The large instant tea containers include materials such as cardboard, aluminium, and plastic. Packaging for containers of iced tea generally has an aluminium seal, which keeps moisture from the tea powder granules, and proves product integrity (e.g., shows it’s tamper-free). Instant tea containers are not usually recyclable, which matters to some tea drinkers.

Instant tea, packaged as single servings, increase the production costs that tea companies incur, but such products sell at higher margins. Much of the value that instant tea provides consumers is convenience; a benefit for which many consumers are willing to pay.

Plastic is the material often used in single-serve instant tea packaging. The benefit of using plastic is it prevents water from reaching and spoiling the product. Dry instant tea offers tea drinkers a better blending experience.

However, the downside of such instant tea packaging is that the plastic is not biodegradable. For consumers invested in sustainable packaging, the plastic used in instant tea packaging may not inspire positive attitudes in some consumers.

Ready To Drink (RTD) Tea

The rise of RTD is a tea trend shaping the industry. The global ready-to-drink tea market size was valued at $29.66 billion in 2019 and is anticipated to reach $38.96 billion by 2027, with a CAGR of 5.5%.
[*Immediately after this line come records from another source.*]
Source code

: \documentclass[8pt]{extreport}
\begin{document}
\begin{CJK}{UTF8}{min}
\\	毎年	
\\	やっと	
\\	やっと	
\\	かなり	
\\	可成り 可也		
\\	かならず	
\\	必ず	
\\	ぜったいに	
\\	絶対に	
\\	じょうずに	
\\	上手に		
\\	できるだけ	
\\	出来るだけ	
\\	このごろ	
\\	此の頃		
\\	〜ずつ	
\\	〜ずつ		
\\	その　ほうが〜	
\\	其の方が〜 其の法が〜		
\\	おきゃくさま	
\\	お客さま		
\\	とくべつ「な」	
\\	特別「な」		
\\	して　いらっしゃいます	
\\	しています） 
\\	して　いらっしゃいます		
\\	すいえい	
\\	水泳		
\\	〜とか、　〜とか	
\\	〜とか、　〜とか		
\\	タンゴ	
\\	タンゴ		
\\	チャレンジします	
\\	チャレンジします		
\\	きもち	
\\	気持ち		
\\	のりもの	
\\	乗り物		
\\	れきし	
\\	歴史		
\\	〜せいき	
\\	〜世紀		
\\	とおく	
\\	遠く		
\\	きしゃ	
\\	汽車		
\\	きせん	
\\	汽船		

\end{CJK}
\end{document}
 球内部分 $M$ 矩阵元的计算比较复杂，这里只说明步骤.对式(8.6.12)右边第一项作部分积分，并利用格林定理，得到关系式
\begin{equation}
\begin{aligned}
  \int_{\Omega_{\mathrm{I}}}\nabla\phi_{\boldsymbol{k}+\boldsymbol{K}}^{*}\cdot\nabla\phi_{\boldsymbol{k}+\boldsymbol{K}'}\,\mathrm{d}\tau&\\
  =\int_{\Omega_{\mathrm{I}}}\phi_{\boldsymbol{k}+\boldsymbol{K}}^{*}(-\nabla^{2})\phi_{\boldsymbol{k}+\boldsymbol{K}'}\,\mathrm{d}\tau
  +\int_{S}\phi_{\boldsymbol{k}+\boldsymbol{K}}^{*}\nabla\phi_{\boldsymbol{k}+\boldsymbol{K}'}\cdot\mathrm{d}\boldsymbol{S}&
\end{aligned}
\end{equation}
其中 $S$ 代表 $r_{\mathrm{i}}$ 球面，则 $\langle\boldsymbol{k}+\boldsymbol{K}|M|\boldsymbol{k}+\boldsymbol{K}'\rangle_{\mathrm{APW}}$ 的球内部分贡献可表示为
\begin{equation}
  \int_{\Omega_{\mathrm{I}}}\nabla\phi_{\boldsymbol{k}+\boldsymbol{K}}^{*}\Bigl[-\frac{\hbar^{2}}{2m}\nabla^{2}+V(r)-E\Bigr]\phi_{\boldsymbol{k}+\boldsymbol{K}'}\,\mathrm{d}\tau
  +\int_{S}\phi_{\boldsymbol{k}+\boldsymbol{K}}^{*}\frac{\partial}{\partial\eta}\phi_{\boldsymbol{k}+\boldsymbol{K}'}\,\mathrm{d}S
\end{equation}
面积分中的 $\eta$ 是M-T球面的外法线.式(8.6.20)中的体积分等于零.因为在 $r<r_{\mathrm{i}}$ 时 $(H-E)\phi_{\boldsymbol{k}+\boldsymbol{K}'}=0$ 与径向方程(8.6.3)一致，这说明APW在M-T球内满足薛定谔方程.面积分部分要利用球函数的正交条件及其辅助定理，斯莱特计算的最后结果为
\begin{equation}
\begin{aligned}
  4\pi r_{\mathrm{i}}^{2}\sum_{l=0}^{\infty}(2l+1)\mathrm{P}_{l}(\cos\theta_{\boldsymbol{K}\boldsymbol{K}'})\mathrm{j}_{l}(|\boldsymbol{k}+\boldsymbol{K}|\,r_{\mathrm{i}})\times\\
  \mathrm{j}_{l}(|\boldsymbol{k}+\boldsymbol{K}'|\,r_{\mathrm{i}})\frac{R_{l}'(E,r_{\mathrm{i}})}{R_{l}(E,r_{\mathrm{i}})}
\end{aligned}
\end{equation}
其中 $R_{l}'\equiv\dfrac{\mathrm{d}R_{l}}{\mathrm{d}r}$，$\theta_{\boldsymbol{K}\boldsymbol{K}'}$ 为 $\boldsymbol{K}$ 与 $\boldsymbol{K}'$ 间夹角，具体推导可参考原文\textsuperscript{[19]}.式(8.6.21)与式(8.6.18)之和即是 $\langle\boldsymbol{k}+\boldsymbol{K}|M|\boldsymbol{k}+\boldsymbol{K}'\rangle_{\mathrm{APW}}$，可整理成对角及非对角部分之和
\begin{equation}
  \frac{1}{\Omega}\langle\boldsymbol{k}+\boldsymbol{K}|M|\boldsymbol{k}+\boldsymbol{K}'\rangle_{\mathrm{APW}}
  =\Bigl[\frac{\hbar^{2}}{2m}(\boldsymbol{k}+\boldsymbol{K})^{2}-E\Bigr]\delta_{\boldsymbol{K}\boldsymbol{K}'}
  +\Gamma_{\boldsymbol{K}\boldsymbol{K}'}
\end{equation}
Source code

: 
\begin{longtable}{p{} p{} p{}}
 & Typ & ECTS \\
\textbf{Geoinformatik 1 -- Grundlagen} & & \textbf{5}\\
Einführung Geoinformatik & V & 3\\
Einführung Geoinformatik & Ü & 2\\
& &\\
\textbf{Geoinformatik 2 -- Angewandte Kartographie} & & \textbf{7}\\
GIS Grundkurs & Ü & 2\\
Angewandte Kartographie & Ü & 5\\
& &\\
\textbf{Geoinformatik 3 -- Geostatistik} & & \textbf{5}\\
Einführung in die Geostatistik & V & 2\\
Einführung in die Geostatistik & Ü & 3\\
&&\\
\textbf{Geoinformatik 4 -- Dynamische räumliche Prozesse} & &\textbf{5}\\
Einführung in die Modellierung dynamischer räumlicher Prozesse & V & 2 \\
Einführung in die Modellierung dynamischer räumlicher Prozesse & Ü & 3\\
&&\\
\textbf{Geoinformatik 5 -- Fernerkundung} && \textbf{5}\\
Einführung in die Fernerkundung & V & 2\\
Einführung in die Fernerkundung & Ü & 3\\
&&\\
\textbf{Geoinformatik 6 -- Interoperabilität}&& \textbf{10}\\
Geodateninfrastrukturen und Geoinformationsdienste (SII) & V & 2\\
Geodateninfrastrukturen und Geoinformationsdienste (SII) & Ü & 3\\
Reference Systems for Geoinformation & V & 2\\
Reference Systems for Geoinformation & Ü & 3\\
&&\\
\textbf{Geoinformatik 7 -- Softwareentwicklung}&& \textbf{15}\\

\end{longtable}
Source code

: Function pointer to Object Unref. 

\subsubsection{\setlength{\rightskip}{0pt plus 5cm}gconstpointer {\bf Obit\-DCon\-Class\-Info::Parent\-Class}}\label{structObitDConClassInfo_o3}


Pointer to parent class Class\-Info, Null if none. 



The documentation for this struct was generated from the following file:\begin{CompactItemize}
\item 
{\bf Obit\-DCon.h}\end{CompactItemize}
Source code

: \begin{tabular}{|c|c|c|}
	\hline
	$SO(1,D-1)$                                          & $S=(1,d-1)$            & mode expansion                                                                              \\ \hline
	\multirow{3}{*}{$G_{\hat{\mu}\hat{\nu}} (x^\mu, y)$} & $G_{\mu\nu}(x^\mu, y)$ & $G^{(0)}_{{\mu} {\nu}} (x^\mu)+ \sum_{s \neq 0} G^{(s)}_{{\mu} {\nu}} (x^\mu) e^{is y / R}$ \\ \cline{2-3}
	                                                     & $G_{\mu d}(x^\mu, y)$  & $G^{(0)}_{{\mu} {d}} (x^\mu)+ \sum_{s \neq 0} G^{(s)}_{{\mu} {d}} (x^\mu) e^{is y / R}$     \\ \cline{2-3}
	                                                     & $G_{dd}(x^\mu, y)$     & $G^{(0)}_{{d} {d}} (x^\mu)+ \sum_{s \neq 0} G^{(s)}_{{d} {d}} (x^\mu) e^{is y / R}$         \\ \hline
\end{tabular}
The United States is one of the prominent countries in the global RTD tea market, and black tea is the greatest contributor to the market by type of tea.

Bottled Tea

Bottled tea is extremely popular in America and China. Bottled tea is a competitive market in both countries, as bottled tea (e.g., Iced Tea) competes with other bottled tea brands, and soft drinks (e.g., Pepsi).

Packaging trends for bottled tea include the use of plastic tea packaging and prominent branding.

Canned Tea

Players in the tea industry entered the lucrative canned drink sector when the technology to stabilise tea in cans was developed. Consumers have a positive attitude to canned tea because the tins are recyclable and convenient.

The packaging of canned tea typically reflects the product and brand. Packaging trends for canned tea include heavy use of colours and clear branding.

Canned tea has proven popular in Asia since the 1980s, and is now popular in North American markets.

Itoen, a Japanese tea company, launched canned unsweetened oolong tea in 1981. The success of canned oolong tea is due in part to the tea itself; oolong tea is stable and tolerates temperatures 50–60°C, reflective of vending machine temperatures.

Other teas are more difficult to bottle. For example, green tea's delicacy makes it difficult to can; canned green tea doesn't naturally retain its quality well. However, including ascorbic acid deters oxidation in canned green tea, and adding vitamin C helps maintain the colour of green tea in cans and plastic bottles. The introduction of these two ingredients (ascorbic acid and vitamin C) has enabled canned tea market growth.

The canned tea market offers a range of tea types (e.g., green, oolong, pu-erh, and black), and has expanded into specialty tea, featuring teas from well-known origins (e.g., Darjeeling, Assam, and Ceylon). The canned tea segment has expanded to reflect a range of consumer preferences for added ingredients (e.g., milk, lemon, fruit, sugar).